The Big Apple of the Roaring Twenties was quite different from today’s New York, especially when it comes to the glittering skyline you’ve likely seen many times in many movies, including, of course, Fantastic Beasts and Where to Find Them.
Before skyscrapers like the Empire State Building or the World Trade Center ascended, the Woolworth Building was the tallest building in New York – nay, the world – a title that it held on to until the end of the 1920s, when more skyscrapers began to rise over Manhattan. Architect Cass Gilbert’s neo-Gothic creation, built in 1913, stands 792 feet tall, and cut an imposing figure on New York City’s budding skyline.
In the 1920s, New York wasn’t the skyscraper-studded metropolis of today, that’s for sure. From the turn of the 20th century to the Woolworth Building’s rise (and beyond), the architecture of the city was defined by the Beaux Arts style (and its close cousin, the City Beautiful movement), characterised by grand, over-the-top elements like Grecian columns, lavish finishes and ornate decorative touches.
New York City’s awe-inspiring Grand Central Terminal, with its soaring ceilings and lovely exterior, is one of the best examples of Beaux Arts architecture. Grand Central also helped usher in the skyscraper boom in Midtown Manhattan, as real-estate tycoons and other entrepreneurs sought to be close to the world-class train station. (The Chrysler Building, built in 1930, is just one byproduct of this!)
Another of New York City’s Beaux Arts masterpieces – one that is, sadly, long gone – was another train station just across town, Pennsylvania Station. Designed by the famed architecture firm McKim, Mead & White, the train depot was envisioned as ‘a monumental gateway and entrance to one of the great Metropolitan cities of the world’, according to Charles McKim, one of the firm’s founders.
It occupied two city blocks, with many architectural touches – columns, sculptural eagles, an airy concourse and acres of travertine – that helped it live up to that ‘monumental’ description. But it could not withstand the test of time, and was torn down in the 1960s. A new version now stands in its place.
But as stunning as they were, those buildings weren’t exactly tall. Prior to the Woolworth’s opening, New York City had only a few skyscrapers, many of which were clustered in Lower Manhattan. At the time, the most famous of these was the Singer Building. It was an odd building, which is perhaps why it was so legendary: from its thick, 12-story base rose a skinny, 35-storey tower, which was lit at night to make it look even more distinctive. (It too was, alas, torn down in the 1960s.)
Moving further north up the island of Manhattan, there were more skyscrapers that rose before the Woolworth Building that remain, to this day, as beloved architectural icons.
One of these is the Flatiron Building, designed by Daniel Burnham, a Chicago architect who was most famous for supervising the master building plan for the Chicago World’s Fair in 1893. The Flatiron was built nearly a decade later. At first glance it may seem less over-the-top than the grand structures that would follow it, but the building nevertheless reflects the ideals of the City Beautiful movement. It’s functional (and fits into the oddly-shaped, triangular lot) but still ornate, with intricate little ornaments dotted all over its exterior.

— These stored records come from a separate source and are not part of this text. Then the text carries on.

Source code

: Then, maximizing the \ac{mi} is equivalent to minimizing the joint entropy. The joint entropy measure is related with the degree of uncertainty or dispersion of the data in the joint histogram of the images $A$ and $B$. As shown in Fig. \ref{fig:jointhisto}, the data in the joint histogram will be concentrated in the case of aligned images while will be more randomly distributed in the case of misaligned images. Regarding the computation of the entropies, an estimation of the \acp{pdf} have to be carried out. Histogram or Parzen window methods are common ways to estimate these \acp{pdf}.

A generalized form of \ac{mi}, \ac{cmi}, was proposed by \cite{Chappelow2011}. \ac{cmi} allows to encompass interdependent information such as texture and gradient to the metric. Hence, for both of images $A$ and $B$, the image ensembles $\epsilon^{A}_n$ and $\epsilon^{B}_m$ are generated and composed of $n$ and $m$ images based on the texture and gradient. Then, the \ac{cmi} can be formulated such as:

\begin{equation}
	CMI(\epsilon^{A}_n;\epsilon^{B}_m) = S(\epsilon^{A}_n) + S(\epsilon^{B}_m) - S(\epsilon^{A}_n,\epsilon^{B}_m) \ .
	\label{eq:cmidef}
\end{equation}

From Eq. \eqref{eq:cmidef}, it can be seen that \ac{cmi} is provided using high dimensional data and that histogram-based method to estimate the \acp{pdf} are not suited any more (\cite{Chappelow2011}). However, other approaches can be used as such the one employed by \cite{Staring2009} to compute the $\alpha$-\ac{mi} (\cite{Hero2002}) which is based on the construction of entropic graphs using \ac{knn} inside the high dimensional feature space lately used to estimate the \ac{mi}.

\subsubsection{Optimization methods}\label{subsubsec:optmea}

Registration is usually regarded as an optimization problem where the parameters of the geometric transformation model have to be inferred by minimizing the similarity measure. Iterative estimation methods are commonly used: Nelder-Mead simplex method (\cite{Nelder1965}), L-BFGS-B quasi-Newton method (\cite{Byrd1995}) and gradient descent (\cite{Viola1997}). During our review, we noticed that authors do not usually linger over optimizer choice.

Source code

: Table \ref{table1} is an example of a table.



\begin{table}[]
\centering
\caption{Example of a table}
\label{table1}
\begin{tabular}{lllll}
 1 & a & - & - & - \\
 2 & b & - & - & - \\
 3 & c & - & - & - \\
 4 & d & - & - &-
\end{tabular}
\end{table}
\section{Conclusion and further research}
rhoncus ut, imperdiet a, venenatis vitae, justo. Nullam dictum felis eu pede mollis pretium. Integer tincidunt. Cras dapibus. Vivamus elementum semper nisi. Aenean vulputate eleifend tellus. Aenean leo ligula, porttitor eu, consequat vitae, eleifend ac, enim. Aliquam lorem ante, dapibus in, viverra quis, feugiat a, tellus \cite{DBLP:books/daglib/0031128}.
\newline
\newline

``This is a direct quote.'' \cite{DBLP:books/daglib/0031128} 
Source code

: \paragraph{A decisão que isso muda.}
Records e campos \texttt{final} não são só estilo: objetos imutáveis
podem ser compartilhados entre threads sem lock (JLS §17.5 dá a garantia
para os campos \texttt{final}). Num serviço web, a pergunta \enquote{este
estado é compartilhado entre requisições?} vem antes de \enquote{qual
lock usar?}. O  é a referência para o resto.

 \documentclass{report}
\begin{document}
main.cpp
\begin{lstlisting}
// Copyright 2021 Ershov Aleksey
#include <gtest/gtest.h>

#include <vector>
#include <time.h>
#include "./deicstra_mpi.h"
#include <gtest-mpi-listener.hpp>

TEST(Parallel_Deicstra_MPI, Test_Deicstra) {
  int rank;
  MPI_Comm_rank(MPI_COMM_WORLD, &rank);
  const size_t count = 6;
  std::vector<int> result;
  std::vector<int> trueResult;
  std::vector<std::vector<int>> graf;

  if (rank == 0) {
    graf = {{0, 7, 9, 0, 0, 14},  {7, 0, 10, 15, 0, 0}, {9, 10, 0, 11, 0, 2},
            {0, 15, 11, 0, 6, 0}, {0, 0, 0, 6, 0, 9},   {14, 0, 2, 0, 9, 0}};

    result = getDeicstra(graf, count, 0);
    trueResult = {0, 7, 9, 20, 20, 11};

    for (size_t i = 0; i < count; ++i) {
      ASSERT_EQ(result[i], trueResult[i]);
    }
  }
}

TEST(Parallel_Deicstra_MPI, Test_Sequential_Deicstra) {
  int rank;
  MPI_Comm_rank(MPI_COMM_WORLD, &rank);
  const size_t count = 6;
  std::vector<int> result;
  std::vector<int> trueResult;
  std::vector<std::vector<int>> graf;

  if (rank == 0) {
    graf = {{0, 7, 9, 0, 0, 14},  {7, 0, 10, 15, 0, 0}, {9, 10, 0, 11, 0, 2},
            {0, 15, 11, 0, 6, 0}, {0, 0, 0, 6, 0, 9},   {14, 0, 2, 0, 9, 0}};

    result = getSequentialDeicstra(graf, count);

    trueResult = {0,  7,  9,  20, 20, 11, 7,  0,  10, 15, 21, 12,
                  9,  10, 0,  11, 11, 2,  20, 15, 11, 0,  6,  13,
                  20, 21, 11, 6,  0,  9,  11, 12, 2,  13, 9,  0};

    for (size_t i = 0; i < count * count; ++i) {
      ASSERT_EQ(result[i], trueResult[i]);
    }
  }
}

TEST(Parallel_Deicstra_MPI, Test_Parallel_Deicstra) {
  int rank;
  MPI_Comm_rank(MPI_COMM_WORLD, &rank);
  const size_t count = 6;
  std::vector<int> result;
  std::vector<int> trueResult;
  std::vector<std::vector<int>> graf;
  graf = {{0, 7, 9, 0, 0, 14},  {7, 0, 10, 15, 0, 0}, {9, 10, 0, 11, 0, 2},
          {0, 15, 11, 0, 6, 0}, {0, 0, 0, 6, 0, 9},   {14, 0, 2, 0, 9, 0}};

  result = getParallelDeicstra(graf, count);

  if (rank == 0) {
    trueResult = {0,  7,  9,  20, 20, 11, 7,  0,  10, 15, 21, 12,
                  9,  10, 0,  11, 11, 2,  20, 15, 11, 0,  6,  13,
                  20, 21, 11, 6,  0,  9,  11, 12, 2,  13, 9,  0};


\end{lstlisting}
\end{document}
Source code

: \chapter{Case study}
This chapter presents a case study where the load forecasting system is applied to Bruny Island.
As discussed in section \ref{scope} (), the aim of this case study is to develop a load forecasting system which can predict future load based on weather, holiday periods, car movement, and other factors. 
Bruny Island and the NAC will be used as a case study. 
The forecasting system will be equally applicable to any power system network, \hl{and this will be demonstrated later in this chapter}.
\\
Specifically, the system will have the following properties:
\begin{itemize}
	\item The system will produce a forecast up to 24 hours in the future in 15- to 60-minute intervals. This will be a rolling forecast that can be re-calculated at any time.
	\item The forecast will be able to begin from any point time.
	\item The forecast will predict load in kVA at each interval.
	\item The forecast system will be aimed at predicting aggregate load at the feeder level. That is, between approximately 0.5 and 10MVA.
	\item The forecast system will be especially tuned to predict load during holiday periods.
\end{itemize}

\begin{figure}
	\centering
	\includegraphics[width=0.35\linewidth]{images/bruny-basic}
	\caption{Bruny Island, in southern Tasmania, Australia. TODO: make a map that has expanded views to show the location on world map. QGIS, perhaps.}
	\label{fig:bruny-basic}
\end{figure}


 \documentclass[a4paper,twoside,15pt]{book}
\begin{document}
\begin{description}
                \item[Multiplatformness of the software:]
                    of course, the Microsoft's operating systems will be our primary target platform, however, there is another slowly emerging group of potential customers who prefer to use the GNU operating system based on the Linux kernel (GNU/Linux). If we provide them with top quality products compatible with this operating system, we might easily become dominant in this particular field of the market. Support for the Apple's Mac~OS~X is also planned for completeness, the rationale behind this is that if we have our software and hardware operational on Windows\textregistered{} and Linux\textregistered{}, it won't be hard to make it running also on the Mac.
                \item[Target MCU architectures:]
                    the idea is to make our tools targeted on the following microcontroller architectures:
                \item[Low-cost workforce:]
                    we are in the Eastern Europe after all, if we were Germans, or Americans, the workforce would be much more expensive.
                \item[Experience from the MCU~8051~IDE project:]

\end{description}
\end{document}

Just a few blocks away is the Metropolitan Life Tower, which opened in 1909, and was briefly the tallest skyscraper in the world. That was until the Woolworth was constructed. Inspired by the Campanile in Venice, Italy, it has an enormous, four-faced clock at its tippy-top, a feature that helped distinguish it from other towers of the time. Woolworth followed in 1913, and soon after, a change in New York City’s zoning law helped usher in a new era of skyscrapers: the taller, narrower structure with set-back levels, which later came to dominate the skyline.
As the Roaring Twenties came to a close, the Woolworth Building’s enviable height would be challenged by two structures that would eventually rank among New York City’s most recognisable buildings: the Chrysler Building, which opened in 1930, and the Empire State Building, which quickly followed in 1931, becoming New York’s tallest building at a whopping 1,250 feet high. They also signalled a change in the prevailing architectural style: both are Art Deco masterpieces, with their sculptural steel frames, tall spires and modern ornamentation (the Chrysler’s sunbeam-inspired spire, for example, is utterly gorgeous).
But even as times and styles have changed, the Woolworth Building remains a classic, stately symbol of old New York – so if you ever pop down, make sure you crick your neck and take a look up.